Your assignment:
Copy every line from the records below that carries the word "camera".

Data extract:
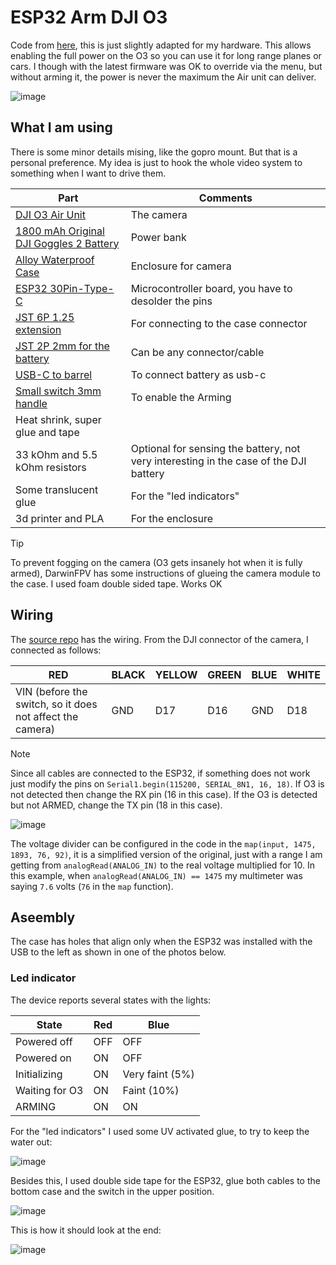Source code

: # ESP32 Arm DJI O3

Code from [here](https://github.com/ramiss/arduino_DJI_03_RC_ARM), this is just slightly adapted for my hardware. This allows enabling the full power on the O3 so you can use it for long range planes or cars. I though with the latest firmware was OK to override via the menu, but without arming it, the power is never the maximum the Air unit can deliver.

![image](https://github.com/user-attachments/assets/e314a554-8a70-4e70-adb2-ad0439fd0e38)

## What I am using

There is some minor details mising, like the gopro mount. But that is a personal preference. My idea is just to hook the whole video system to something when I want to drive them.

| Part        | Comments          |
|-------------|----------------------|
| [DJI O3 Air Unit](https://s.click.aliexpress.com/e/_DFMCnNp) | The camera
| [1800 mAh Original DJI Goggles 2 Battery](https://www.aliexpress.com/item/1005007042116539.html)      | Power bank|
| [Alloy Waterproof Case](https://s.click.aliexpress.com/e/_DlB1UcT)      | Enclosure for camera|
| [ESP32 30Pin-Type-C](https://s.click.aliexpress.com/e/_DmRukHz) | Microcontroller board, you have to desolder the pins |
| [JST 6P 1.25 extension](https://s.click.aliexpress.com/e/_DeUX0MT) | For connecting to the case connector |
| [JST 2P 2mm for the battery](https://s.click.aliexpress.com/e/_DC9pJQ7) | Can be any connector/cable |
| [USB-C to barrel](https://s.click.aliexpress.com/e/_DDsXURt) | To connect battery as usb-c |
| [Small switch 3mm handle](https://s.click.aliexpress.com/e/_DlFpkBD) | To enable the Arming |
| Heat shrink, super glue and tape | |
| 33 kOhm and 5.5 kOhm resistors | Optional for sensing the battery, not very interesting in the case of the DJI battery |
| Some translucent glue | For the "led indicators" |
| 3d printer and PLA | For the enclosure |

> [!TIP]  
> To prevent fogging on the camera (O3 gets insanely hot when it is fully armed), DarwinFPV has some instructions of glueing the camera module to the case. I used foam double sided tape. Works OK

## Wiring

The [source repo](https://github.com/ramiss/arduino_DJI_03_RC_ARM) has the wiring. From the DJI connector of the camera, I connected as follows:

| RED | BLACK | YELLOW | GREEN | BLUE | WHITE |
|-----|------|----------|-------|------|-------|
|  VIN (before the switch, so it does not affect the camera) | GND | D17 | D16 | GND | D18 |

> [!NOTE]  
> Since all cables are connected to the ESP32, if something does not work just modify the pins on `Serial1.begin(115200, SERIAL_8N1, 16, 18)`. If O3 is not detected then change the RX pin (16 in this case). If the O3 is detected but not ARMED, change the TX pin (18 in this case).

![image](https://github.com/user-attachments/assets/9ce7f696-b97e-4998-9752-6d0dc13da06f)

The voltage divider can be configured in the code in the `map(input, 1475, 1893, 76, 92)`, it is a simplified version of the original, just with a range I am getting from `analogRead(ANALOG_IN)` to the real voltage multiplied for 10. In this example, when `analogRead(ANALOG_IN) == 1475` my multimeter was saying `7.6` volts (`76` in the `map` function).

## Aseembly

The case has holes that align only when the ESP32 was installed with the USB to the left as shown in one of the photos below. 

### Led indicator

The device reports several states with the lights:

State | Red | Blue
--- | --- | ---
 Powered off | OFF  | OFF
 Powered on  | ON | OFF
 Initializing | ON | Very faint (5%)
 Waiting for O3 | ON | Faint (10%)
 ARMING | ON | ON

For the "led indicators" I used some UV activated glue, to try to keep the water out:

![image](https://github.com/user-attachments/assets/3ce6d0f7-11d1-4ce4-a453-e00443eb8e88)

Besides this, I used double side tape for the ESP32, glue both cables to the bottom case and the switch in the upper position.

![image](https://github.com/user-attachments/assets/9a6122da-0625-4415-aaba-33ca0724bd2e)

This is how it should look at the end:

![image](https://github.com/user-attachments/assets/66b95012-adcb-46da-8170-935ee653c663)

Task output:
| [DJI O3 Air Unit](https://s.click.aliexpress.com/e/_DFMCnNp) | The camera
| [Alloy Waterproof Case](https://s.click.aliexpress.com/e/_DlB1UcT)      | Enclosure for camera|
> To prevent fogging on the camera (O3 gets insanely hot when it is fully armed), DarwinFPV has some instructions of glueing the camera module to the case. I used foam double sided tape. Works OK
The [source repo](https://github.com/ramiss/arduino_DJI_03_RC_ARM) has the wiring. From the DJI connector of the camera, I connected as follows:
|  VIN (before the switch, so it does not affect the camera) | GND | D17 | D16 | GND | D18 |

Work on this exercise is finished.